Global stock markets generally fell in the third quarter. In the U.S., larger-company stocks dominated, with the S&P 500 gaining +1.1% while smaller-company stocks were down -7.4%. Year to date, large-cap stocks have gained +8.2% versus a decline of -4.3% for the small-cap benchmark. Our view has been that while U.S. stocks, broadly speaking, are not cheap relative to companies’ earning potential, small caps have been slightly overvalued and are more vulnerable in market sell-offs. 
Developed international and emerging-markets stocks fell during the quarter, particularly in dollar terms as the U.S. dollar rose against other currencies. (A stronger dollar reduces returns on investments denominated in foreign currencies.) In the bond market, yields rose slightly at the prospect of the Federal Reserve exiting its bond buying program and eventually beginning to raise rates (potentially in 2015). The core bond benchmark was flat for the quarter.

The quarter’s financial market results were set against a now familiar backdrop of macroeconomic and geopolitical concerns. Increasingly, we are seeing divergent economic outlooks around the globe: the U.S. is seemingly on a path of modest recovery; Europe is facing stalled growth and potential deflation; and China continues to seek a balance between maintaining sufficient economic growth on the one hand versus slowing credit creation and implementing economic reform on the other. Geopolitical issues, including the recent escalation of U.S. military action in the Middle East, give investors additional outcomes to consider.


The statements and actions of global central bankers continue to exert a powerful influence on financial markets. As a result, we have found ourselves more attuned to monetary policy in recent years than in times past. Monetary policy remains one of the largest unknowns and risk factors as we look forward.

At their latest meeting in mid-September, the Fed continued on its course of ending quantitative easing bond purchases in October, as expected. The Fed also did nothing to dispel market expectations that they are likely to start raising the federal funds rate around mid-2015, given the current trajectory of economic growth and unemployment. However, Federal Reserve Board Chair Janet Yellen again reiterated that all of their decisions will be data dependent, not calendar driven. While the market and the Fed are now in line in terms of the likely timing of the first rate hike, the market still does not expect the pace of rate hikes to be as aggressive as current Fed forecasts imply, using the median forecast of the FOMC members.
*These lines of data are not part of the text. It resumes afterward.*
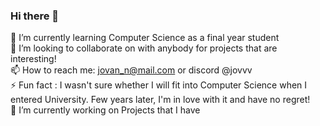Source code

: ### Hi there 👋
🌱 I’m currently learning Computer Science as a final year student <br/>
👯 I’m looking to collaborate on with anybody for projects that are interesting! <br/>
📫 How to reach me: jovan_n@mail.com or discord @jovvv <br/>
⚡ Fun fact : I wasn't sure whether I will fit into Computer Science when I entered University. Few years later, I'm in love with it and have no regret! <br/>
🔭 I’m currently working on Projects that I have
<!--
**jovanjoto/jovanjoto** is a ✨ _special_ ✨ repository because its `README.md` (this file) appears on your GitHub profile.

Here are some ideas to get you started:

- 🔭 I’m currently working on ...
- 🌱 I’m currently learning ...
- 👯 I’m looking to collaborate on ...
- 🤔 I’m looking for help with ...
- 💬 Ask me about ...
- 📫 How to reach me: ...
- 😄 Pronouns: ...
- ⚡ Fun fact: ...
-->
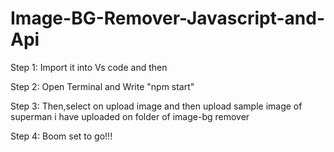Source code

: # Image-BG-Remover-Javascript-and-Api

Step 1: Import it into Vs code and then

Step 2: Open Terminal and Write "npm start" 

Step 3: Then,select on upload image and then upload sample image of superman i have uploaded on folder of image-bg remover

Step 4: Boom set to go!!!
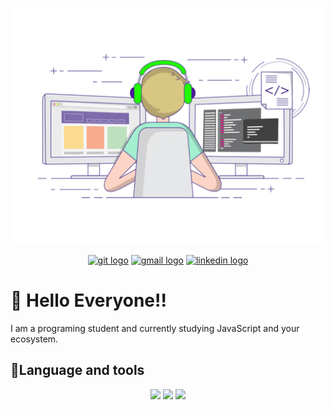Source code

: <p align= "center">
  <img src="giphy.gif">
  <p>
  <p align="center">

  <a href="https://github.com/MathHSB/">
  <img src="https://img.shields.io/badge/GitHub-100000?style=for-the-badge&logo=github&logoColor=white" alt="git logo"/></a>
   <a href="hsbmatheus@gmail.com">
  <img src="https://img.shields.io/badge/Gmail-D14836?style=for-the-badge&logo=gmail&logoColor=white" alt="gmail logo"/></a>
  <a href="">
  <img src="https://img.shields.io/badge/LinkedIn-0077B5?style=for-the-badge&logo=linkedin&logoColor=white" alt="linkedin logo"/></a>
  
  </p>
 <h1> 👋 Hello Everyone!! </h1>

I am a programing student and currently studying JavaScript and your ecosystem.

<h2>🔗Language and tools</h2>

  <p align="center">
  <img src="https://img.shields.io/badge/HTML5-E34F26?style=for-the-badge&logo=html5&logoColor=white" />
  <img src="https://img.shields.io/badge/JavaScript-F7DF1E?style=for-the-badge&logo=javascript&logoColor=black" />
  <img src="https://img.shields.io/badge/CSS3-1572B6?style=for-the-badge&logo=css3&logoColor=white" />

  </p>
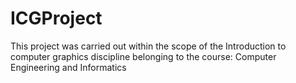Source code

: # ICGProject
This project was carried out within the scope of the Introduction to computer graphics discipline belonging to the course: Computer Engineering and Informatics
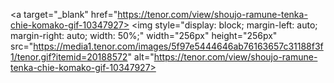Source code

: 


<a target="_blank" href="https://tenor.com/view/shoujo-ramune-tenka-chie-komako-gif-10347927>
<img style="display: block; margin-left: auto; margin-right: auto; width: 50%;" width="256px" height="256px" src="https://media1.tenor.com/images/5f97e5444646ab76163657c31188f3f1/tenor.gif?itemid=20188572" alt="https://tenor.com/view/shoujo-ramune-tenka-chie-komako-gif-10347927>
</a>

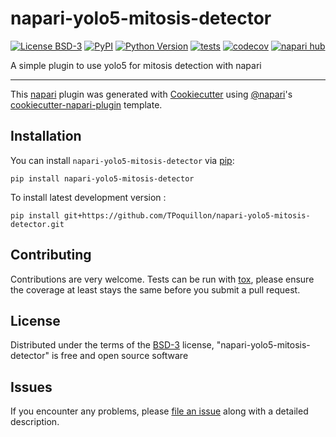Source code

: # napari-yolo5-mitosis-detector

[![License BSD-3](https://img.shields.io/pypi/l/napari-yolo5-mitosis-detector.svg?color=green)](https://github.com/TPoquillon/napari-yolo5-mitosis-detector/raw/main/LICENSE)
[![PyPI](https://img.shields.io/pypi/v/napari-yolo5-mitosis-detector.svg?color=green)](https://pypi.org/project/napari-yolo5-mitosis-detector)
[![Python Version](https://img.shields.io/pypi/pyversions/napari-yolo5-mitosis-detector.svg?color=green)](https://python.org)
[![tests](https://github.com/TPoquillon/napari-yolo5-mitosis-detector/workflows/tests/badge.svg)](https://github.com/TPoquillon/napari-yolo5-mitosis-detector/actions)
[![codecov](https://codecov.io/gh/TPoquillon/napari-yolo5-mitosis-detector/branch/main/graph/badge.svg)](https://codecov.io/gh/TPoquillon/napari-yolo5-mitosis-detector)
[![napari hub](https://img.shields.io/endpoint?url=https://api.napari-hub.org/shields/napari-yolo5-mitosis-detector)](https://napari-hub.org/plugins/napari-yolo5-mitosis-detector)

A simple plugin to use yolo5 for mitosis detection with napari

----------------------------------

This [napari] plugin was generated with [Cookiecutter] using [@napari]'s [cookiecutter-napari-plugin] template.

<!--
Don't miss the full getting started guide to set up your new package:
https://github.com/napari/cookiecutter-napari-plugin#getting-started

and review the napari docs for plugin developers:
https://napari.org/stable/plugins/index.html
-->

## Installation

You can install `napari-yolo5-mitosis-detector` via [pip]:

    pip install napari-yolo5-mitosis-detector



To install latest development version :

    pip install git+https://github.com/TPoquillon/napari-yolo5-mitosis-detector.git


## Contributing

Contributions are very welcome. Tests can be run with [tox], please ensure
the coverage at least stays the same before you submit a pull request.

## License

Distributed under the terms of the [BSD-3] license,
"napari-yolo5-mitosis-detector" is free and open source software

## Issues

If you encounter any problems, please [file an issue] along with a detailed description.

[napari]: https://github.com/napari/napari
[Cookiecutter]: https://github.com/audreyr/cookiecutter
[@napari]: https://github.com/napari
[MIT]: http://opensource.org/licenses/MIT
[BSD-3]: http://opensource.org/licenses/BSD-3-Clause
[GNU GPL v3.0]: http://www.gnu.org/licenses/gpl-3.0.txt
[GNU LGPL v3.0]: http://www.gnu.org/licenses/lgpl-3.0.txt
[Apache Software License 2.0]: http://www.apache.org/licenses/LICENSE-2.0
[Mozilla Public License 2.0]: https://www.mozilla.org/media/MPL/2.0/index.txt
[cookiecutter-napari-plugin]: https://github.com/napari/cookiecutter-napari-plugin

[file an issue]: https://github.com/TPoquillon/napari-yolo5-mitosis-detector/issues

[napari]: https://github.com/napari/napari
[tox]: https://tox.readthedocs.io/en/latest/
[pip]: https://pypi.org/project/pip/
[PyPI]: https://pypi.org/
So the potential for a market surprise in terms of higher and sooner rate increases exists.

The news from the European Central Bank during the quarter was perhaps more meaningful and highlighted the divergence among global central bank policies. In early September, ECB president Mario Draghi announced additional stimulative monetary policy actions in response to worsening eurozone economic data and deflationary indicators. The ECB not only cut rates but also announced its plans to buy private sector asset-backed securities and certain types of bonds backed by loans from banks, with the aim of increasing the flow of credit to the real economy (particularly to small- to medium-sized businesses). More broadly, Draghi said the “aim is to steer, significantly steer, the size of our [ECB] balance sheet towards the dimensions it used to have at the beginning of 2012.” This could imply roughly one trillion euros of additional asset purchases over the next 12 months.

The ECB will essentially “print euros” to buy the securities, so it’s similar to QE (where the Fed bought government bonds) but on a much smaller scale. In theory, buying the securities from banks will free up capital enabling banks to make new loans to businesses, stimulating growth. But the actual magnitude of these purchases remains to be seen. There are reasons to be skeptical it will have much impact given the small size of the ABS market, and that the ECB will only be buying the highest-quality tiers of the securities at this point.

If the ECB’s latest steps don’t do enough to move the economic needle, it may ultimately have to engage in large-scale QE—as the Fed, Bank of England, and Bank of Japan have done—in order to try to prevent deflation from taking hold in the eurozone. Deflation in Europe could obviously have very negative consequences for the global economy and equity markets. On the other hand, a strong shot of QE liquidity from the ECB could give a boost to global stock markets just as the Fed is starting to tighten U.S. monetary policy.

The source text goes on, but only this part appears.